**REQUIRED WORK**
Below are entries. Copy exactly the lines running from the line that holds "jobs that require" to the line that holds "knowledge, because the", with both ends included.

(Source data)
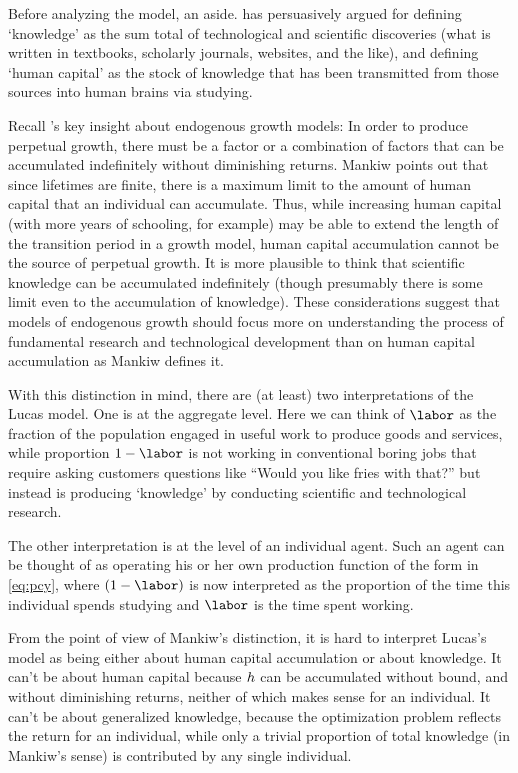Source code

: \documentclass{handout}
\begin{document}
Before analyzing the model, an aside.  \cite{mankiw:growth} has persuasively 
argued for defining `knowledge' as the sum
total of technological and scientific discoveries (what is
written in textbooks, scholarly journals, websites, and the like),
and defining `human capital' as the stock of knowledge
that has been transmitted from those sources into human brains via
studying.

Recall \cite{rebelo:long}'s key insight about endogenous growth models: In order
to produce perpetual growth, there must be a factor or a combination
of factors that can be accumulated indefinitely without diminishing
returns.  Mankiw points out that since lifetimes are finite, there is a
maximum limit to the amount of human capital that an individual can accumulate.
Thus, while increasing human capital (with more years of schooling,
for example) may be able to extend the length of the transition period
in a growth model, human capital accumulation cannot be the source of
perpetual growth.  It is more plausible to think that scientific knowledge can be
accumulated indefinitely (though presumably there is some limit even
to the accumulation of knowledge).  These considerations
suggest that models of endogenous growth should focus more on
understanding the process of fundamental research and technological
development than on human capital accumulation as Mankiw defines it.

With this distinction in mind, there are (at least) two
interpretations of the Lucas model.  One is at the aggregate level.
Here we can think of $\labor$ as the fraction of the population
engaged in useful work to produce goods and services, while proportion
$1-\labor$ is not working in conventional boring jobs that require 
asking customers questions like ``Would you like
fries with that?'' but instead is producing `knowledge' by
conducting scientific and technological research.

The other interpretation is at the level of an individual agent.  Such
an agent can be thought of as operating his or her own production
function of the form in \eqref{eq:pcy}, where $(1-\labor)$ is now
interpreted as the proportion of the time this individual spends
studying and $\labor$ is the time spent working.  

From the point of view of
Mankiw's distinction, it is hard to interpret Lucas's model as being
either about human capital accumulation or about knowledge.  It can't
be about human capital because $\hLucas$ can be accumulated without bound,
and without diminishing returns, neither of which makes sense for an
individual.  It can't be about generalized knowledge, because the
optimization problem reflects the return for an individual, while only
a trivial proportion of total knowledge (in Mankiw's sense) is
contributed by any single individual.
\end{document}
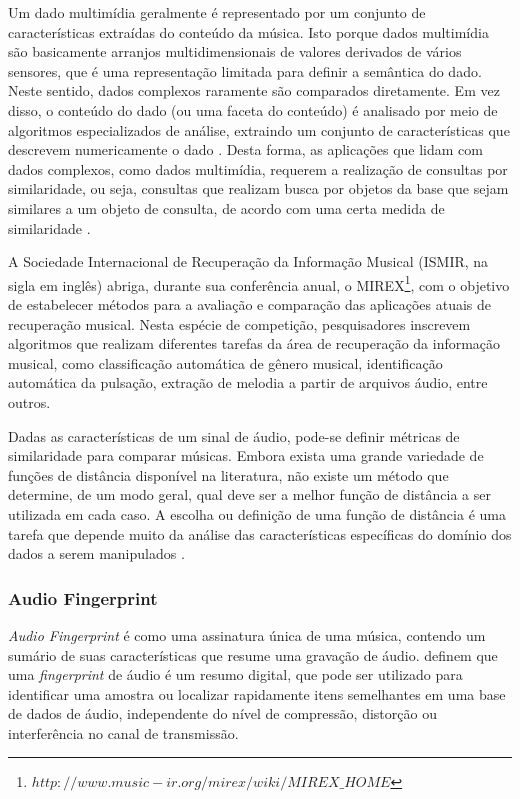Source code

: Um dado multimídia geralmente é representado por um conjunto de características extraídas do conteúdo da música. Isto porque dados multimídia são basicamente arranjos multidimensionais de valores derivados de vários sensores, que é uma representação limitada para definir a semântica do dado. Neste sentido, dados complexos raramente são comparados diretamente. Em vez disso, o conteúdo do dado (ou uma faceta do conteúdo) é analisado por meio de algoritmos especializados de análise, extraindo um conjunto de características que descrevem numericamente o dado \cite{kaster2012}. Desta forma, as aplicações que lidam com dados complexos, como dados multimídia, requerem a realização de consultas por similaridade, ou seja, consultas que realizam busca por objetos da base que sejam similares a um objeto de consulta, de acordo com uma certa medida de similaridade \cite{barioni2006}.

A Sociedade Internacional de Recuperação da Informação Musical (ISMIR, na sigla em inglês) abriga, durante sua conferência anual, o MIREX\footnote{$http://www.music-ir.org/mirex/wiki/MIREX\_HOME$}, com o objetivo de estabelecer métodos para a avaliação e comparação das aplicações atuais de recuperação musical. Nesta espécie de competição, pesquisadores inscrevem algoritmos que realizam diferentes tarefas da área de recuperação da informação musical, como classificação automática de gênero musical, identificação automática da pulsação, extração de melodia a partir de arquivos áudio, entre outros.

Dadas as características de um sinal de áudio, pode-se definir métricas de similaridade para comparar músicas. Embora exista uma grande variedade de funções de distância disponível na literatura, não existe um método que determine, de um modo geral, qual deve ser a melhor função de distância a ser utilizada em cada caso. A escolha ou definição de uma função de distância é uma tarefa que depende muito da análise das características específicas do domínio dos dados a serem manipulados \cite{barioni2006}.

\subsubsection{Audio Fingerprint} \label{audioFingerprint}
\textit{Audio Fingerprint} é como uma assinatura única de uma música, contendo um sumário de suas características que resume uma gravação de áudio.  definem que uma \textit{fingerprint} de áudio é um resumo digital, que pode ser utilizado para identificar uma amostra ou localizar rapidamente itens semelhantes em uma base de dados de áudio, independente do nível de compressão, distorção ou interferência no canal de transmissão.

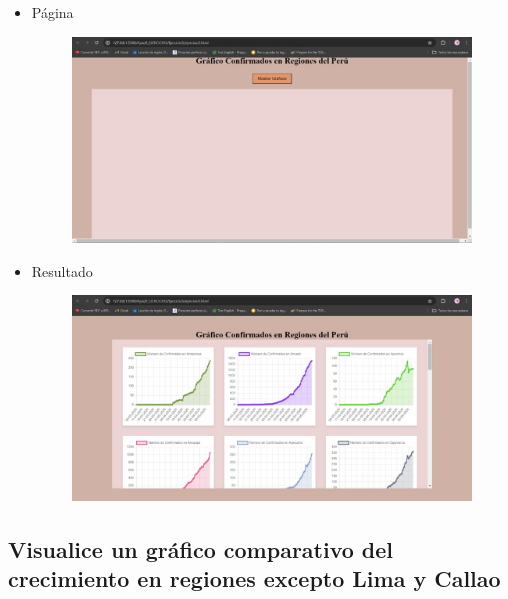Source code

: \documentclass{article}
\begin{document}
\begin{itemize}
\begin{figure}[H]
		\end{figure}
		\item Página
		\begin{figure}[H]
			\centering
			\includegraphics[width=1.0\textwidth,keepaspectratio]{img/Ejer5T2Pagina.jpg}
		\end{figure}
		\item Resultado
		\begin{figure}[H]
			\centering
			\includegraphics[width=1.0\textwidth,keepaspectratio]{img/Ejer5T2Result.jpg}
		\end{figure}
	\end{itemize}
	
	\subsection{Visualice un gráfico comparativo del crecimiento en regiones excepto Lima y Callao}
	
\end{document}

**EXPECTED ANSWER**
$1-\labor$ is not working in conventional boring jobs that require 
asking customers questions like ``Would you like
fries with that?'' but instead is producing `knowledge' by
conducting scientific and technological research.

The other interpretation is at the level of an individual agent.  Such
an agent can be thought of as operating his or her own production
function of the form in \eqref{eq:pcy}, where $(1-\labor)$ is now
interpreted as the proportion of the time this individual spends
studying and $\labor$ is the time spent working.  

From the point of view of
Mankiw's distinction, it is hard to interpret Lucas's model as being
either about human capital accumulation or about knowledge.  It can't
be about human capital because $\hLucas$ can be accumulated without bound,
and without diminishing returns, neither of which makes sense for an
individual.  It can't be about generalized knowledge, because the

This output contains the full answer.